Renaud Camus, couverte 60x60 n° 11 (2.II.2011, YHWH 10), huile sur toile, 60x60, et couverte 100x100 n° 33 (28.III.2012, L’Aleph V, “Grand Aleph Blanc”), huile sur toile

 

     L’Aleph est donc le vouloir-tout-dire, la volonté de tout dévoiler. Le Journal, Le Jour ni l’Heure sont des tentatives pour vivre à découvert, dans une maison de verre, au plus près de la vérité, quoiqu’il en coûte. Et il en a coûté fort cher à Camus : l’époque a vu en lui, très justement, sa mauvaise conscience ; Camus se tenant là où plus personne ne se tient, il était dans l’ordre des choses que les journalistes soient venus dénoncer le caractère scandaleux de son audace — celle de faire orgueilleusement front à l’époque, de ne lui céder en rien, de n’accepter aucune compromission avec elle, fût-elle de costume ou de langue. "Théoricien du complot" : c’est ainsi qu’il est présenté, dans toutes les langues, sur Wikipédia. Camus est une proie facile : étranger à toutes les stratégies, à toutes les prudences, à toutes les manœuvres, n’ayant rien à cacher, ayant en horreur la communication, la publicité, les coteries, n’envisageant pas que l’on cherche par hystérie, haine, orgueil blessé, à le diffamer quotidiennement sur Internet, il poursuit le chemin qu’il s’est donné, passant joyeusement à travers les barrages érigés par les doxas du moment.

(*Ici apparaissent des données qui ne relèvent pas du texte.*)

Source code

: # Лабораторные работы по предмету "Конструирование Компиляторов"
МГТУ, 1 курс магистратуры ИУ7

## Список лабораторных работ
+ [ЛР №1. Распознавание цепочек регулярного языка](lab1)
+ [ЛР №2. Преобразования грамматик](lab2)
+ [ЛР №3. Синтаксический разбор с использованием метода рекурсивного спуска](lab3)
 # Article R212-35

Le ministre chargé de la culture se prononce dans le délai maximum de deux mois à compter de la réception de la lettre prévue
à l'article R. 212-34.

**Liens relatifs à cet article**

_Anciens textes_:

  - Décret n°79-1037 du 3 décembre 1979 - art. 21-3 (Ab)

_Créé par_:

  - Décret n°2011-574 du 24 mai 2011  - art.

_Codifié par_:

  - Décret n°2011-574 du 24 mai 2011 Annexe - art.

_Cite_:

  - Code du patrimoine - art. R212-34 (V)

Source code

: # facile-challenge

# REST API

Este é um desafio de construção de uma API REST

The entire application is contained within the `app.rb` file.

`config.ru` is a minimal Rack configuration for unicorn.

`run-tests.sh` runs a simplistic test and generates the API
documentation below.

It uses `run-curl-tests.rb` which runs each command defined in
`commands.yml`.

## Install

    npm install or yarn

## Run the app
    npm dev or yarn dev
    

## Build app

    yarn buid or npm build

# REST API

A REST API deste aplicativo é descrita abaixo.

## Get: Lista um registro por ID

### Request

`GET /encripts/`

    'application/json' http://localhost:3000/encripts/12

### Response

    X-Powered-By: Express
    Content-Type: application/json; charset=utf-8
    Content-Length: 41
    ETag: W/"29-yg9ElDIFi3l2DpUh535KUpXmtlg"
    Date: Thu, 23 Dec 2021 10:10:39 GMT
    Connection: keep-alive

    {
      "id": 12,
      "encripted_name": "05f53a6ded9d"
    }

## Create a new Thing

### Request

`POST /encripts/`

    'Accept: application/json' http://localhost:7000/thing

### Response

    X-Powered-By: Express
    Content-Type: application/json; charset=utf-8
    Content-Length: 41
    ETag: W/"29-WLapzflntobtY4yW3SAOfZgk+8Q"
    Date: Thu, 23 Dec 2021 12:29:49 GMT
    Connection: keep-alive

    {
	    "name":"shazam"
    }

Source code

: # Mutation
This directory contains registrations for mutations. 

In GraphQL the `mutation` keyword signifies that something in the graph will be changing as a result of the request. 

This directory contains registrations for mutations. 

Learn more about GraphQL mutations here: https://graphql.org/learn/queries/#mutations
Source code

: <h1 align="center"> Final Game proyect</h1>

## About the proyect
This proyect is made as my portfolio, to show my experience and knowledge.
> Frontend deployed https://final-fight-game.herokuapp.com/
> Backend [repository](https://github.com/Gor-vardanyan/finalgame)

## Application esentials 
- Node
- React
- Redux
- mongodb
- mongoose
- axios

     Les voit-il seulement, ces barrages, ces interdits ? Oui : car la morale de l’écrivain est, selon lui, de se porter aux zones d’ombre du discours. Morale bien difficile à tenir dans les périodes de déclin, où des sociétés entières s’organisent pour ne pas voir ce qui leur arrive, et mettent à mort quiconque tente de leur ouvrir les yeux. Ainsi de nos contemporains, réfugiés dans le cul-de-sac de la précision chiffrée, agrippés au radeau de plus en plus délabré des statistiques officielles, prêts à dépecer le premier qui leur dira qu’il se passe pourtant quelque chose, dehors ; qu’un crime a lieu — « le crime contre l’humanité du XXIe siècle ». Le mérite de Camus est de poursuivre son œuvre au milieu des coups, tout en gardant une conscience extraordinairement aiguë, variée, toujours aux aguets, de ce qui affecte notre dignité et notre liberté.

 

 

     Son bureau se trouve dans la vaste bibliothèque du second étage. C’est là qu’il aura écrit Du Sens, La Dépossession, Éloge moral du paraître, Vie du chien Horla, Le Petit Remplacement, Le Grand Remplacement, Fragments d’anthologie poétique, La Destruction des Européens d’Europe, et bien d’autres. On peut s’y tenir en un point où quatre fenêtres offrent, des quatre points cardinaux, quatre vues sur la campagne du Gers. Lorsque Camus n’écrit pas, ne chante pas, ne rit pas, ne danse pas, ne récite pas de vers, il lui arrive de s’y tenir. Qu’il puisse y rester longtemps.